The temperature at which the present process can be carried out can be varied rather widely although low temperatures require excessive reaction times and high temperatures, e.g., above about 100.degree. C. may decompose the product. Preferably, the process is carried out at a temperature in the range of from about 15.degree. C. to about 100.degree. C., and most preferably between about 20.degree. C. and 50.degree. C. The use of a nitrogen atmosphere is preferred.

The bromomalonaldehyde can be prepared by known procedures such as disclosed in the Journal of Organic Chemistry, 28, 3243, for example, by treating a dilute hydrochloric acid solution of malonaldehyde tetramethyl acetal with bromine at below 35.degree. C. AFT and its hydrobromide salt can be used in the synthesis of azo dyes such as the 5-formyl-2-thiazolylazo dyes disclosed in U.S. Pat. No. 3,829,410.
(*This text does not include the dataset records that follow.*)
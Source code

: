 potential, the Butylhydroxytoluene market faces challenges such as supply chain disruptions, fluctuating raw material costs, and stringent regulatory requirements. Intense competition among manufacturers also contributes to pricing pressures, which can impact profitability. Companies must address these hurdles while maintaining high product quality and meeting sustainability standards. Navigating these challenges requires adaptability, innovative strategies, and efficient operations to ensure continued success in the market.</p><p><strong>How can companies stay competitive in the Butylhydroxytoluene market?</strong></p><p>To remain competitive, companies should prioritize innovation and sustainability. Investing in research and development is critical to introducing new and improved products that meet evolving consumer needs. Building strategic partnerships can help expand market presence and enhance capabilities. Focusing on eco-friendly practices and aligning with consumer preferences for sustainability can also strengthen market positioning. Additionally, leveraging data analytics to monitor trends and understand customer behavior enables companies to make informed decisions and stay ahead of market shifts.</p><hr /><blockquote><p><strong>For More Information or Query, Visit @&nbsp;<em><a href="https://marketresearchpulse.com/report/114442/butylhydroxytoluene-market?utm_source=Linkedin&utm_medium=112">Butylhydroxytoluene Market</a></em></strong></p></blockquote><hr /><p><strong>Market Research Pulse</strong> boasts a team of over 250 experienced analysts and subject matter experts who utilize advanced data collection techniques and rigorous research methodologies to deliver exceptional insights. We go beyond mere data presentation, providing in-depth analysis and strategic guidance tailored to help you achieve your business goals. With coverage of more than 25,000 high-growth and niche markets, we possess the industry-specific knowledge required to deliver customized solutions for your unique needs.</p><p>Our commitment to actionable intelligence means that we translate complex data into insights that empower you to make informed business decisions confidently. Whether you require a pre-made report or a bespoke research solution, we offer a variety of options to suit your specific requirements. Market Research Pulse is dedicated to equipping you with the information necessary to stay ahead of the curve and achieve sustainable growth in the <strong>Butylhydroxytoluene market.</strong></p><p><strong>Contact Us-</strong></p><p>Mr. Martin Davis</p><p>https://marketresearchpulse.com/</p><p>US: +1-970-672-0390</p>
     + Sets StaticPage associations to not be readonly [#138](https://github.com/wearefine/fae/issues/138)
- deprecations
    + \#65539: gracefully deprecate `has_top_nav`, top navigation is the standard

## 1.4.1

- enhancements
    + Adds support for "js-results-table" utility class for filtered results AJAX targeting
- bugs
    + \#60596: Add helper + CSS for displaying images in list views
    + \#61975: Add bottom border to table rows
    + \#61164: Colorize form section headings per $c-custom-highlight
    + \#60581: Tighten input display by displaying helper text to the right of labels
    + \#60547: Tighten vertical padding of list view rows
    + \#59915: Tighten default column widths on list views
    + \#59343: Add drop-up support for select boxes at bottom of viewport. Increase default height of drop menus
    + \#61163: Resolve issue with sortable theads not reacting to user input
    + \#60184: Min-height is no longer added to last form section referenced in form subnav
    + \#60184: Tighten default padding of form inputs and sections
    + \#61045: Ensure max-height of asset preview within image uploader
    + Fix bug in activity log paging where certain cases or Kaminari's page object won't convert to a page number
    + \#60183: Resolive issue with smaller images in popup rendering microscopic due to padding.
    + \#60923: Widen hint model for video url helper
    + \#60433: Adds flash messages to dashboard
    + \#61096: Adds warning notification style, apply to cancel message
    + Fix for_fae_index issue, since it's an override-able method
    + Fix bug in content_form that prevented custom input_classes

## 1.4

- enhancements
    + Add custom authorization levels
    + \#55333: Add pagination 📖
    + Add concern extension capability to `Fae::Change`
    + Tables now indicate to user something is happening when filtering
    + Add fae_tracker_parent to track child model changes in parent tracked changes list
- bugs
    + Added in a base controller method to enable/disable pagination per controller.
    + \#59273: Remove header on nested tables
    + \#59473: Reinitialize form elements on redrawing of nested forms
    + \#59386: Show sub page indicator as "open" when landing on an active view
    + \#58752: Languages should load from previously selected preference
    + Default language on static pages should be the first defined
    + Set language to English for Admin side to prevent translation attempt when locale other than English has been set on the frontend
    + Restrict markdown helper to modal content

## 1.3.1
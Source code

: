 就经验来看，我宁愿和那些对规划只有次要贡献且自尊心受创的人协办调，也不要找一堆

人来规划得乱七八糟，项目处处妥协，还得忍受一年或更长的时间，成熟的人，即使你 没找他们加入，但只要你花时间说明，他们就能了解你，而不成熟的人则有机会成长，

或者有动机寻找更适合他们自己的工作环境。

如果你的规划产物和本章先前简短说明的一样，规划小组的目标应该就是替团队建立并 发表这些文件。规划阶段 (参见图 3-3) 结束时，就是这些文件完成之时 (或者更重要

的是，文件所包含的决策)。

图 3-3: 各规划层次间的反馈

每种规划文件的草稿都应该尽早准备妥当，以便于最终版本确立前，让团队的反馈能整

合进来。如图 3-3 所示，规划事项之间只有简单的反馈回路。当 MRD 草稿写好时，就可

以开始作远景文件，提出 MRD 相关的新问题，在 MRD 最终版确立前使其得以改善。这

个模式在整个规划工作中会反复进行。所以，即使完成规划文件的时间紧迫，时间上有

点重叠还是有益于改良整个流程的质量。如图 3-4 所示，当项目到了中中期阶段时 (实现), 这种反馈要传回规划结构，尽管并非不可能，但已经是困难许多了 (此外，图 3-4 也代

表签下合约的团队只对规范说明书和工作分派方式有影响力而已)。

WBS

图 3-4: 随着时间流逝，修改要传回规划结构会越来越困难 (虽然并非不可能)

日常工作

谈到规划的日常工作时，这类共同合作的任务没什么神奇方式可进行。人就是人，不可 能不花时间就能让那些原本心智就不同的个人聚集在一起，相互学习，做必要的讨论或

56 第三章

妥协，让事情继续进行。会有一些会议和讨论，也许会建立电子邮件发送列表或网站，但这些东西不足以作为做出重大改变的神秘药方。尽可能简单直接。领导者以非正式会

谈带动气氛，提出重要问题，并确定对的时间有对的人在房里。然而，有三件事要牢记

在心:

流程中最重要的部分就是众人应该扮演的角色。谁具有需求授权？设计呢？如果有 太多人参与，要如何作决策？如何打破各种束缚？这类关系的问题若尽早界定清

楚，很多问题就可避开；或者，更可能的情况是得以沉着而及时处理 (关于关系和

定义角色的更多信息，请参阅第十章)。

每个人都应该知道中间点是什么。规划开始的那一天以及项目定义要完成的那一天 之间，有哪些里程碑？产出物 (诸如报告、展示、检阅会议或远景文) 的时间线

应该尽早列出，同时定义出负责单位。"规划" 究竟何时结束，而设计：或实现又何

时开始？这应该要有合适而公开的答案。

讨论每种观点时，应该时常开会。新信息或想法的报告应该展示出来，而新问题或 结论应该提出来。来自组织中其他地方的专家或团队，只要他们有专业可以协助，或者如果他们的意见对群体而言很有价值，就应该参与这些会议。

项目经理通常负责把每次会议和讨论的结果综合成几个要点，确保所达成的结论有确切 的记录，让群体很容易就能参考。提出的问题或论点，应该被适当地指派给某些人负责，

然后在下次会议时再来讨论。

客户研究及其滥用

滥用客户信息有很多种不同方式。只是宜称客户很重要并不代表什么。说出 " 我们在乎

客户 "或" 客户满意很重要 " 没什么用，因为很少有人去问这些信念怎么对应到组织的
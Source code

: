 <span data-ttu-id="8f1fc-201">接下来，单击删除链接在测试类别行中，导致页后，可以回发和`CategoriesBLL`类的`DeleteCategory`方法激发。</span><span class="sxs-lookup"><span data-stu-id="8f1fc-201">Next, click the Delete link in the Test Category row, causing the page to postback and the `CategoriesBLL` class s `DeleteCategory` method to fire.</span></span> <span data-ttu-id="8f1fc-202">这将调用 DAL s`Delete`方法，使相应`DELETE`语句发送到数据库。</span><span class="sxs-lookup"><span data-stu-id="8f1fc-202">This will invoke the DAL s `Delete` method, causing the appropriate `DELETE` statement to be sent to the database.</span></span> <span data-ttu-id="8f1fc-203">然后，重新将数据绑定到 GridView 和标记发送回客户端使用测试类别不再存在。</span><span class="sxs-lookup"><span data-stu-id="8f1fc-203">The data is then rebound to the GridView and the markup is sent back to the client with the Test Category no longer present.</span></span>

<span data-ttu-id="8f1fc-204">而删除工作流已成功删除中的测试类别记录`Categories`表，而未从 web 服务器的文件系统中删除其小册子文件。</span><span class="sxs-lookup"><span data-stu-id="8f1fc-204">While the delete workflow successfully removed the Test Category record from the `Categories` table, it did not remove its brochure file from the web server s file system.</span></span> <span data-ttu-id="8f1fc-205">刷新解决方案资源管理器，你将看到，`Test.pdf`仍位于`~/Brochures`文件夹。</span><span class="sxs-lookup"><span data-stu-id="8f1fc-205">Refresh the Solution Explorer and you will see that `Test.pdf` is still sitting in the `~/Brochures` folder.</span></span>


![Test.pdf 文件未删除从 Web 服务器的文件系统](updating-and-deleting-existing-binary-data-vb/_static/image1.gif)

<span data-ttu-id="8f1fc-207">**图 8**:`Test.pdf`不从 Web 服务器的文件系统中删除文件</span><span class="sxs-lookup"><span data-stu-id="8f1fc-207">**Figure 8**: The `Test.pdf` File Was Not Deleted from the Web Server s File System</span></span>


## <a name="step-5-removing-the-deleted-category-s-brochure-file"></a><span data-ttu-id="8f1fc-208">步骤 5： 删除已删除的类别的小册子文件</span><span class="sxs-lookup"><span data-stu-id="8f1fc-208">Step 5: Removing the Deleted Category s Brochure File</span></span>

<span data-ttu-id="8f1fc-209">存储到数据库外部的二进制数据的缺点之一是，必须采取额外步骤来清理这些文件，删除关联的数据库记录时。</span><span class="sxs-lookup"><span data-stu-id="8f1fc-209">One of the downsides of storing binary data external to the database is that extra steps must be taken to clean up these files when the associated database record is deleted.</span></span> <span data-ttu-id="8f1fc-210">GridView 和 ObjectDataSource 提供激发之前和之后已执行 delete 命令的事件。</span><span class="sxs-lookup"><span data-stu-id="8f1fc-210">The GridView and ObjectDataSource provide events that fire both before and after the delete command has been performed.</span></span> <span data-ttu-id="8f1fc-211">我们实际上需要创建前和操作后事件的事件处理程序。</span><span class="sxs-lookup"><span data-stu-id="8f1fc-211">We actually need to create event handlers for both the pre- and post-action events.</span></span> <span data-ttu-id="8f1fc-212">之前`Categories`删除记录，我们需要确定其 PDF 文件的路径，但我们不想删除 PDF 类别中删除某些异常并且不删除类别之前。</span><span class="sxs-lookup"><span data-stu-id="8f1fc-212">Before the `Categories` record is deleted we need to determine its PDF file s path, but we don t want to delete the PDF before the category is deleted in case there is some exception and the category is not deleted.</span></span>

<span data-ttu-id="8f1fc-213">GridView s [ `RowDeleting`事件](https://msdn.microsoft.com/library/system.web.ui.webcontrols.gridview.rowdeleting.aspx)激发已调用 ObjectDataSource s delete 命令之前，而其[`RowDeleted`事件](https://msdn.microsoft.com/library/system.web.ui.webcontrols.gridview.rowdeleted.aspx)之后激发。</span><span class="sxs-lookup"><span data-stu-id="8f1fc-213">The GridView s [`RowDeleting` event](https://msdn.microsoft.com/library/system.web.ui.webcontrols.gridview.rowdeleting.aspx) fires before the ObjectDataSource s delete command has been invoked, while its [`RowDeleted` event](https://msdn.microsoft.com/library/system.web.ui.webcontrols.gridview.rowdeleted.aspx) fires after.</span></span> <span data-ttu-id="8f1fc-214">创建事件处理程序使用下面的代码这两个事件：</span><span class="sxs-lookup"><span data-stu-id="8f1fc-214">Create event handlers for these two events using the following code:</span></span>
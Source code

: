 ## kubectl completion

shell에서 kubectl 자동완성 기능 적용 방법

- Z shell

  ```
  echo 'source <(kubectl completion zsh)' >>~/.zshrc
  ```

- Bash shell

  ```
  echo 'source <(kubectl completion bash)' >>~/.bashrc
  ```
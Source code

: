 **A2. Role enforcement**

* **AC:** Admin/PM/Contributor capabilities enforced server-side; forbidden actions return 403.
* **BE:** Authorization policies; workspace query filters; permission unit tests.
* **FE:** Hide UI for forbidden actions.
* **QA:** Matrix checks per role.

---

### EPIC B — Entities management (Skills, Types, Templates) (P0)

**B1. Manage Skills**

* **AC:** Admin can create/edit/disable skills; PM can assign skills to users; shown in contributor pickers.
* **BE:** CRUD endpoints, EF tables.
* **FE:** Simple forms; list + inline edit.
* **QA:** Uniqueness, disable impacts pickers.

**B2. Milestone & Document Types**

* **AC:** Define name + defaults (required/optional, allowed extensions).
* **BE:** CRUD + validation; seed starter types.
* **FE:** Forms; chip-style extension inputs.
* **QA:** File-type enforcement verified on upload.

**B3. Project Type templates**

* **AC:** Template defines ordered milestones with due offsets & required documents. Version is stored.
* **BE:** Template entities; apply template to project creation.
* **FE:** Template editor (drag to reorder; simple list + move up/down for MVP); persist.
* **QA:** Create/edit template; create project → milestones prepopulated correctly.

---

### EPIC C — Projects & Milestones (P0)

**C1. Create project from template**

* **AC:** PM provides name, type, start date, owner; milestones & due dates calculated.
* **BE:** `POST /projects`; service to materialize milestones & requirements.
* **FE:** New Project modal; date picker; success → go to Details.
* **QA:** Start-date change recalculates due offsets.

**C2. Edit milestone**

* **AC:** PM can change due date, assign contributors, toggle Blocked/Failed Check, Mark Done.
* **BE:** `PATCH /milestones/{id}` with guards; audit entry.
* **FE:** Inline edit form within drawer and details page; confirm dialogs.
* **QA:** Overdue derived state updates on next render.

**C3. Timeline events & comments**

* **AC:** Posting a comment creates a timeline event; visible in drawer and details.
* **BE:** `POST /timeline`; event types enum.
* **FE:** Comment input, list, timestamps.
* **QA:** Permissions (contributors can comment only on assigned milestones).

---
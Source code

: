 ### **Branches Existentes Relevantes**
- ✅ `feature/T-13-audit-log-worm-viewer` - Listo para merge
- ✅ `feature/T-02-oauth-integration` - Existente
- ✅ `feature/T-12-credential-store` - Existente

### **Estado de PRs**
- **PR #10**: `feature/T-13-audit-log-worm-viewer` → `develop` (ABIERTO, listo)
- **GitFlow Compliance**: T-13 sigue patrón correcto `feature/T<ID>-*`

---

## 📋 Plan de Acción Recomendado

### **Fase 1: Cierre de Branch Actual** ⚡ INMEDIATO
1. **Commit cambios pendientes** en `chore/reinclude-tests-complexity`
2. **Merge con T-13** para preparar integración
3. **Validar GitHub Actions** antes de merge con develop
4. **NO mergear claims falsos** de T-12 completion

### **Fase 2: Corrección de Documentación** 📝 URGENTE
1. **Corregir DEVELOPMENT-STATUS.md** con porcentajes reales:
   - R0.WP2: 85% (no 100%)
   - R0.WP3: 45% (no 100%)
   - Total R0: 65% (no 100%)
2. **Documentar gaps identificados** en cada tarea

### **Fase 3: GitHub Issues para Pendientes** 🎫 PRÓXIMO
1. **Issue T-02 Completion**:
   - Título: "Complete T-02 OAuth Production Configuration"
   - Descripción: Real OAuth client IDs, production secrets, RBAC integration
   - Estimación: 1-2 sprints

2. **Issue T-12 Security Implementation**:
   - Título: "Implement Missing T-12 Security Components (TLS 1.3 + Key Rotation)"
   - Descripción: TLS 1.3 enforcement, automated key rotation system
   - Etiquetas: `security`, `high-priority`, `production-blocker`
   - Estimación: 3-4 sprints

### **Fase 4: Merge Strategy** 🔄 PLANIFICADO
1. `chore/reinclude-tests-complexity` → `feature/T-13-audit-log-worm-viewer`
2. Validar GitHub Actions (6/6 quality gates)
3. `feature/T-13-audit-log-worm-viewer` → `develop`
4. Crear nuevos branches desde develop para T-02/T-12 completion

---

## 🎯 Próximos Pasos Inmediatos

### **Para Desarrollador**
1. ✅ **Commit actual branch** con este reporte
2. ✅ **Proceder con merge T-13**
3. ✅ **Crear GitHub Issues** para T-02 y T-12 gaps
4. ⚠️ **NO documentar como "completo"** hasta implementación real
My novel process is further illustrated by the following examples.

EXAMPLE 1

Bromomalonaldehyde (142 g, 0.94 m) was suspended in 750 ml of water under nitrogen and thiourea (71.5 g, 0.94 m) was added with stirring. A very slight exotherm was noted and a homogeneous yellow solution was obtained in five to ten minutes. After stirring at a temperature of about 20.degree.-25.degree. C. for 3 days, the mixture containing 5-formyl-2-aminothiazole hydrobromide was poured onto ice and neutralized with concentrated NH.sub.4 OH. The orange-red product, 5-formyl-2-aminothiazole, was collected by filtration, washed with cold water, and air dried to yield 77 g (0.6 m, 64%) of product. Additional product was obtained by concentrating the filtrates for a total yield of 106 g (0.83 m, 88%). The crude product was used for the preparation of azo dyes without further purification. The product can be recrystallized from hot water if desired to give gold needles, mp 165.degree.-166.5.degree. C. (uncorrected); see Vol. 12, p. 378, Journal of Medicinal Chemistry, giving mp of 160.degree.-167.degree. C. (melting with decomposition and resolidification after gradually darkening above 140.degree. C.).

EXAMPLE 2

4.5 Grams (0.03 m) of bromomalonaldehyde and 2.28 g (0.03 m) of thiourea were added to 25 ml of H.sub.2 O and heated on a steam bath. The solution was homogeneous before heat was applied and the color changed from yellow to orange-brown shortly after heating began. No change occurred in TLC (90/10 CHCl.sub.3 /CH.sub.3 OH) between 2 hours and 3 hours and the reaction was essentially complete by that time. After 3 hours, the reaction system was filtered hot, cooled and neutralized with concentrated NH.sub.4 OH, and the product collected, washed with H.sub.2 O and air dried. The yield was 2.26 g of red-brown microcrystalline powder (0.0177 m, 59%). It is noted that in this preparation there was no attempt to maximize yield via concentration of filtrate, nitrogen blanket, or the like.

The invention has been described in detail with particular reference to preferred embodiments thereof, but it will be understood that variations and modifications can be effected within the spirit and scope of the invention.

Claims

1. Process for the preparation of 5-formyl-2-aminothiazole hydrobromide which comprises reacting bromomalonaldehyde and thiourea in the substantial absence of added acids or bases.

2. Process according to claim 1 for the preparation of 5-formyl-2-aminothiazole wherein the hydrobromide is treated with base.

3. Process according to claim 1 wherein the reaction is carried out in water at a temperature of about 15.degree. C. to about 100.degree. C.

4. The process of claim 3 wherein the reaction is carried out under a nitrogen atmosphere at a temperature of from about 20.degree. C. to about 50.degree. C.